Post to the west Earlsfield
Post to the east Wandsworth Common
Post to the north Wandsworth
310 Conservative Club in the 1950s
320 United Reform Church converted to flats. This was originally a Congregational church and Sunday school.
95a St.James District church. In 1938 St James' Church, Earlsfield Road was transferred from the parish of St Andrew to the parish of St Anne. After the Second World War the church was converted into a hall and was used as a centre for parish work. It appears to have been demolished and here is now housing on the site.
Fieldview Estate. A garden suburb was planned here by the landowners Magdalen College Oxford, but building ended because of the Great War. In the 1930s Wandsworth Borough Council bought this area between Fieldview and Ellerton Road for the Fieldview Estate
Sports Grounds. Wandsworth Council provided playing fields between the Fieldview and Openview estates. They were seen as a recreation facility for the use of estate residents. The northern end is used partly for allotments. The playing fields are bounded by railings with ornamental gates and brick gate piers.
Spencer Lawn Tennis and Cricket Ground. The club was formed in 1872 when the local landowner, Earl Spencer, permitted the founders to drain and use part of Wandsworth Common. The club moved to Fieldview in 1903. The Spencer Club provides a wide range of sporting activity including cricket, tennis and hockey.
Earlsfield Station. This opened in 1884 and lies between Wimbledon and Clapham Junction stations on South West Rail main line. The name 'Earlsfield' originates from the name of a 19th house which was on the site of the station. When the site was sold by to the railway company one of the conditions of sale was that the station would be called 'Earlsfield. Although it was opened as ‘Earlsfield’ it was renamed ‘Earlsfield and Summerstown’ soon after but in 1902 the name reverted to ‘Earlsfield.
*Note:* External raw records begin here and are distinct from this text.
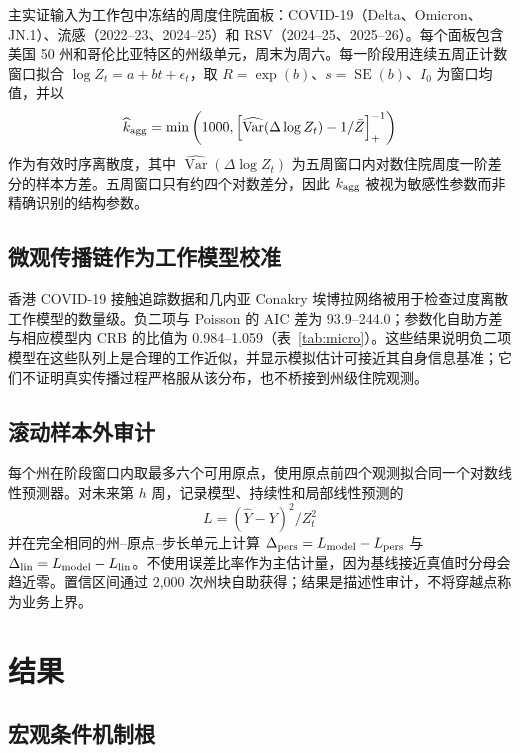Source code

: \documentclass[11pt,a4paper]{article}
\begin{document}
主实证输入为工作包中冻结的周度住院面板：COVID-19（Delta、Omicron、JN.1）、流感（2022--23、2024--25）和 RSV（2024--25、2025--26）。每个面板包含美国 50 州和哥伦比亚特区的州级单元，周末为周六。每一阶段用连续五周正计数窗口拟合 $\log Z_t=a+bt+\epsilon_t$，取 $R=\exp(b)$、$s=\operatorname{SE}(b)$、$I_0$ 为窗口均值，并以
\begin{equation}
\widehat k_{\rm agg}=\min\left(1000,\left[\widehat{\operatorname{Var}}(\Delta\log Z_t)-1/\bar Z\right]^{-1}_+\right)
\end{equation}
作为有效时序离散度，其中 $\widehat{\operatorname{Var}}(\Delta\log Z_t)$ 为五周窗口内对数住院周度一阶差分的样本方差。五周窗口只有约四个对数差分，因此 $k_{\rm agg}$ 被视为敏感性参数而非精确识别的结构参数。

\subsection{微观传播链作为工作模型校准}

香港 COVID-19 接触追踪数据\citep{adam2020clustering}和几内亚 Conakry 埃博拉网络\citep{faye2015chains}被用于检查过度离散工作模型的数量级。负二项与 Poisson 的 AIC 差为 93.9--244.0；参数化自助方差与相应模型内 CRB 的比值为 0.984--1.059（表~\ref{tab:micro}）。这些结果说明负二项模型在这些队列上是合理的工作近似，并显示模拟估计可接近其自身信息基准；它们不证明真实传播过程严格服从该分布，也不桥接到州级住院观测。

\subsection{滚动样本外审计}

每个州在阶段窗口内取最多六个可用原点，使用原点前四个观测拟合同一个对数线性预测器。对未来第 $h$ 周，记录模型、持续性和局部线性预测的
\begin{equation}
L=(\widehat Y-Y)^2/Z_t^2
\end{equation}
并在完全相同的州--原点--步长单元上计算 $\Delta_{\rm pers}=L_{\rm model}-L_{\rm pers}$ 与 $\Delta_{\rm lin}=L_{\rm model}-L_{\rm lin}$。不使用误差比率作为主估计量，因为基线接近真值时分母会趋近零。置信区间通过 2,000 次州块自助获得；结果是描述性审计，不将穿越点称为业务上界。

\section{结果}

\subsection{宏观条件机制根}
\end{document}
The line was built by the London & South Western Railway on the route from Nine Elms to Woking in 1838 - eight years before Surrey Iron Railway closed. It became part of the Southern Railway during grouping in 1923. The station then passed to the Southern Region of British Railways on nationalisation in 1948. The main entrance was rebuilt and lifts were installed. The station has had a major refurbishment complete in 2012. . The old station buildings appear to be a bae/restaurant
Surrey Iron Railway. When Earlsfield Station was built the London and South Western Railway, was required to build a bridge over the Surrey Iron Railway here at the crown of the arch and adjacent to a similar bridge over Garratt Lane. In 1884 both bridges were demolished and rebuilt as a single-span bridge over the road. This was when the railway lines were widened and Earlsfield Station was opened. The station has a tunnel under the lines just inside the entrance and parallel to the road, which must be roughly the course of the Surrey Iron Railway.
The Earlsfield. This Bar is in what appears to be the original station buildings of Earlsfield Station. The lowest bar is in a tunnel beneath the building which could well be the tunnel referred to as being on the line of the Surrey Iron Railway
356 Tara Theatre. The building dates from 1891 and was originally a draper’s shop plus a Mission Hall from 1912. By the 1970s it was a chiropodists plus the Church of the Nazarene. Tara was founded by a group of young Wandsworth residents in response to a racist murder in Southall staging productions aimed at making imaginative connections across cultures through theatre. In 1983 Tara Arts moved in to this building and work started on renovating the building to create Britain's first multicultural theatre using reclaimed London bricks, railway sleepers & Indian wood. In 2016 the theatre was opened by Sadiq Khan,
Godley Gardens. This public park was designed as part of the Fieldview Estate, for Wandsworth Council in the 1930s. Originally it was a possible site for a church, but it was left as open space. It is on a gentle slope of grass fenced by half-height spear-top railings. It is a quiet sitting out area with a raised planting area and colourful shrubs while blossom trees provide colour and fruit. Thee is a gate at each of the four corners, two on Godley Road and two on Tilehurst Road
Built as prison officers’ housing after the Second and named in memory of a Prison Office killed in the war.
37 Phoenix Members Bar Club also Greenside Social Club
Neal’s Nurseries. This is the largest plant centre in Central London. It has been a nursery garden since 1850. All year round there is a collection of garden plants, and a traditional glasshouse with house plants.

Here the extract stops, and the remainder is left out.